Hi there,

This is a very detailed report. I appreciate it.

I've tried to replicate the crash, but was unsuccessful so far. Things I've done to match your setup:
* Used the python script to send the config-set.
* Used the same config you posted below, with the exception of the interface and address in "interfaces-config" which had to be changed because the interface did not exist on my system and the configuration was being rejected (possibly before the crash could have happened).
* Sent the config-set command to the standby server, just as you did.

On top of that, as exploratory measures, I've tried:
* sending the config-set to the primary server instead
* having DHCP traffic sent to the HA nodes while sending the command
* configuring reclamation to delete leases as frequently as possible, and as many leases as possible so that it takes a longer time.

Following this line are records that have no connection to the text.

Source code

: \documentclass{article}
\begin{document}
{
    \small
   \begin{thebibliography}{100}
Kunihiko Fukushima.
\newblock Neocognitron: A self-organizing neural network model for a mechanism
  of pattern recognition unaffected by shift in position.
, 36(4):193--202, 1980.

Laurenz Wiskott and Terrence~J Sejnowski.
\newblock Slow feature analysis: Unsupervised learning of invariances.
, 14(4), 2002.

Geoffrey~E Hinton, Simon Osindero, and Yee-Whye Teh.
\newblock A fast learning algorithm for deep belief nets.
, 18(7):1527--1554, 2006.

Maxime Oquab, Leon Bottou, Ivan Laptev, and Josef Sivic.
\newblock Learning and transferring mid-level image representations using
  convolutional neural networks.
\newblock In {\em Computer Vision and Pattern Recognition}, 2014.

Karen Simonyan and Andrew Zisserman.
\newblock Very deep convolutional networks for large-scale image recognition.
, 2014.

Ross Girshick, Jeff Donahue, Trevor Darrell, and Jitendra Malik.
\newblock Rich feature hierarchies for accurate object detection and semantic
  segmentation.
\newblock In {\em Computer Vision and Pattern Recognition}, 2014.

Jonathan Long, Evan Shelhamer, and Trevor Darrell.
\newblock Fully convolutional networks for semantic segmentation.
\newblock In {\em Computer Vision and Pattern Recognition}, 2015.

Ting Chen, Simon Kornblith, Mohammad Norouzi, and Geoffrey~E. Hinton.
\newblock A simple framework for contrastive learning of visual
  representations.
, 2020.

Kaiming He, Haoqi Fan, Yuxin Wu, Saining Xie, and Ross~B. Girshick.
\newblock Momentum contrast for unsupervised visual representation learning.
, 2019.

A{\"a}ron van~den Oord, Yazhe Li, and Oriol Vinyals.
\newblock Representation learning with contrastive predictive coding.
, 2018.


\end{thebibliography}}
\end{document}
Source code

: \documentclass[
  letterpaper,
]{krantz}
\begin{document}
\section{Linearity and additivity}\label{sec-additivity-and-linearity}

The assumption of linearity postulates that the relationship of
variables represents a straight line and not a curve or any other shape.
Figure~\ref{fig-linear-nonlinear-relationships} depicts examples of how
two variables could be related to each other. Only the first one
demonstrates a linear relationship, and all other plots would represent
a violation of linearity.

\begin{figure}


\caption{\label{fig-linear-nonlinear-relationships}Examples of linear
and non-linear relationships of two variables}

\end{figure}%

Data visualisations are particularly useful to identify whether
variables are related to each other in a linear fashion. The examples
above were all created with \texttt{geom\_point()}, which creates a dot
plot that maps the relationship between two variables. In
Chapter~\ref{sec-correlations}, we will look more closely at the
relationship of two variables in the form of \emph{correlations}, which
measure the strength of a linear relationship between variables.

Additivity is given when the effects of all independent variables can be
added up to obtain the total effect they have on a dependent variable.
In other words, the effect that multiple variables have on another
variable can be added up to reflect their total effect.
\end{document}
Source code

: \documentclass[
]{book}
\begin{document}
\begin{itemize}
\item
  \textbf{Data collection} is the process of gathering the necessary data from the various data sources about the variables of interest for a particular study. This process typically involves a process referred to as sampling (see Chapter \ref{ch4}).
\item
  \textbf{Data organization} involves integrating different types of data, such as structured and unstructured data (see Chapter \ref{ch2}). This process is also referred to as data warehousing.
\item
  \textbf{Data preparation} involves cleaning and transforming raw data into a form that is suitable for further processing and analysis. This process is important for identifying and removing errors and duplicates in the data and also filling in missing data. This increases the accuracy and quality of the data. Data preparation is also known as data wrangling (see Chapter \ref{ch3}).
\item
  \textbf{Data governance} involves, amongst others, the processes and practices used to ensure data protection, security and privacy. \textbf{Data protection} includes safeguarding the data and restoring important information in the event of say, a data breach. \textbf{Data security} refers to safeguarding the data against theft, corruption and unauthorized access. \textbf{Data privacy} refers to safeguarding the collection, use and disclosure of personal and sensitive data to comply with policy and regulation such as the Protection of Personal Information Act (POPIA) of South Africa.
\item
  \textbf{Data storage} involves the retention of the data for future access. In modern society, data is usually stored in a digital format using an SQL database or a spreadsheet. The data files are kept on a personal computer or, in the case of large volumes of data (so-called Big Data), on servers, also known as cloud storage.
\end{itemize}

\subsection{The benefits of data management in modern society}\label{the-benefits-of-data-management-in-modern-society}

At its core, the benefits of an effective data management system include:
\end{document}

This is after noticing that the handling of the config-set command and the reclamation seem to be intermingling in the logs you shared. So I figured that maybe replicating it requires the config-set to be received during a reclamation.
* sending config-set repeatedly at various rates

The result was always that Kea received the config-set and the config was accepted and Kea was reconfigured. Needless to say, there was no crash.

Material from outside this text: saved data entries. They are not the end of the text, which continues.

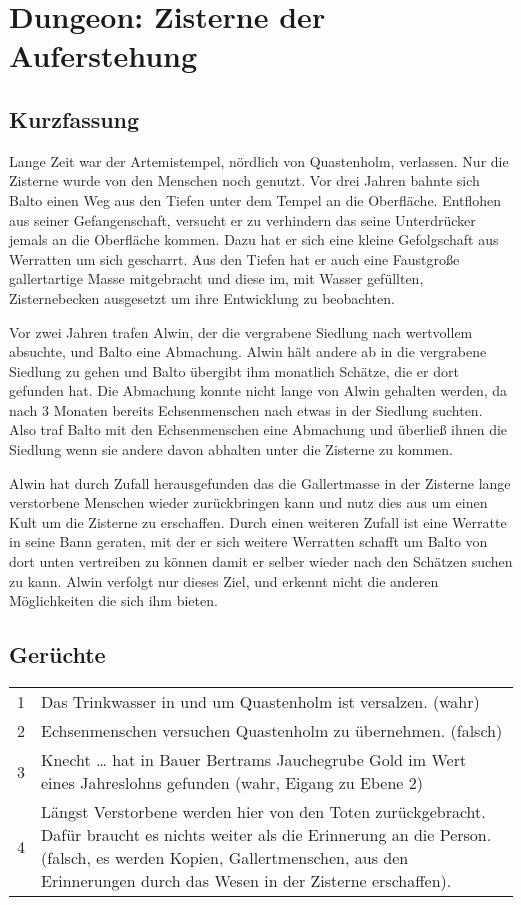 \section{Dungeon: Zisterne der Auferstehung}

\subsection{Kurzfassung}

Lange Zeit war der Artemistempel, nördlich von Quastenholm,
verlassen. Nur die Zisterne wurde von den Menschen noch genutzt. Vor
drei Jahren bahnte sich Balto einen Weg aus den Tiefen unter dem Tempel
an die Oberfläche. Entflohen aus seiner Gefangenschaft, versucht er zu
verhindern das seine Unterdrücker jemals an die Oberfläche kommen. Dazu
hat er sich eine kleine Gefolgschaft aus Werratten um sich gescharrt. Aus
den Tiefen hat er auch eine Faustgroße gallertartige Masse mitgebracht
und diese im, mit Wasser gefüllten, Zisternebecken ausgesetzt um ihre
Entwicklung zu beobachten.

Vor zwei Jahren trafen Alwin, der die vergrabene Siedlung nach
wertvollem absuchte, und Balto eine Abmachung. Alwin hält andere ab
in die vergrabene Siedlung zu gehen und Balto übergibt ihm monatlich
Schätze, die er dort gefunden hat. Die Abmachung konnte nicht lange von
Alwin gehalten werden, da nach 3 Monaten bereits Echsenmenschen nach
etwas in der Siedlung suchten. Also traf Balto mit den Echsenmenschen
eine Abmachung und überließ ihnen die Siedlung wenn sie andere davon
abhalten unter die Zisterne zu kommen.

Alwin hat durch Zufall herausgefunden das die Gallertmasse in der Zisterne
lange verstorbene Menschen wieder zurückbringen kann und nutz dies aus um
einen Kult um die Zisterne zu erschaffen. Durch einen weiteren Zufall ist
eine Werratte in seine Bann geraten, mit der er sich weitere Werratten
schafft um Balto von dort unten vertreiben zu können damit er selber
wieder nach den Schätzen suchen zu kann. Alwin verfolgt nur dieses Ziel,
und erkennt nicht die anderen Möglichkeiten die sich ihm bieten.

\subsection{Gerüchte}

\begin{tabularx}{\columnwidth}{cZ}
1 & Das Trinkwasser in und um Quastenholm ist versalzen. (wahr) \\
2 & Echsenmenschen versuchen Quastenholm zu übernehmen. (falsch) \\
3 & Knecht … hat in Bauer Bertrams Jauchegrube Gold im Wert eines
    Jahreslohns gefunden (wahr, Eigang zu Ebene 2) \\
4 & Längst Verstorbene werden hier von den Toten zurückgebracht.
    Dafür braucht es nichts weiter als die Erinnerung an die Person.
    (falsch, es werden Kopien, Gallertmenschen, aus den Erinnerungen
    durch das Wesen in der Zisterne erschaffen). \\
\end{tabularx}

We would like to get to the bottom of it. Would you be willing to create an issue on Kea's Gitlab[1] with the details you provided here so that we can track it more easily? We could also use a bit more information, if it can be easily provided: * a stack trace for the signaled thread or for all threads would be most helpful. If using a debugger, this could be "thread apply all bt" or "thread backtrace all" or something else.
* the core dump if you still have it
* the starting configuration - do I understand correctly that it is the same configuration you sent via config-set, except it has some additional shared networks?

Thank you!
Andrei Pavel,
Software Engineer,
Internet Systems Consortium

[1] https://gitlab.isc.org/isc-projects/kea/-/issues/new


On 21/09/2022 23:51, Caciano dos Santos Machado wrote:
Hi,

I am trying to configure a pair of kea servers running in high
availability mode. However, the servers crash with segfault when I try
to use the HTTP RESP API for some commands. I figured out how to
reproduce the problem in one situation described below.

The server is a Ubuntu 22.04 LTS, running kea 2.2.0 from the repository
https://dl.cloudsmith.io/public/isc/kea-2-2/deb/ubuntu jammy main.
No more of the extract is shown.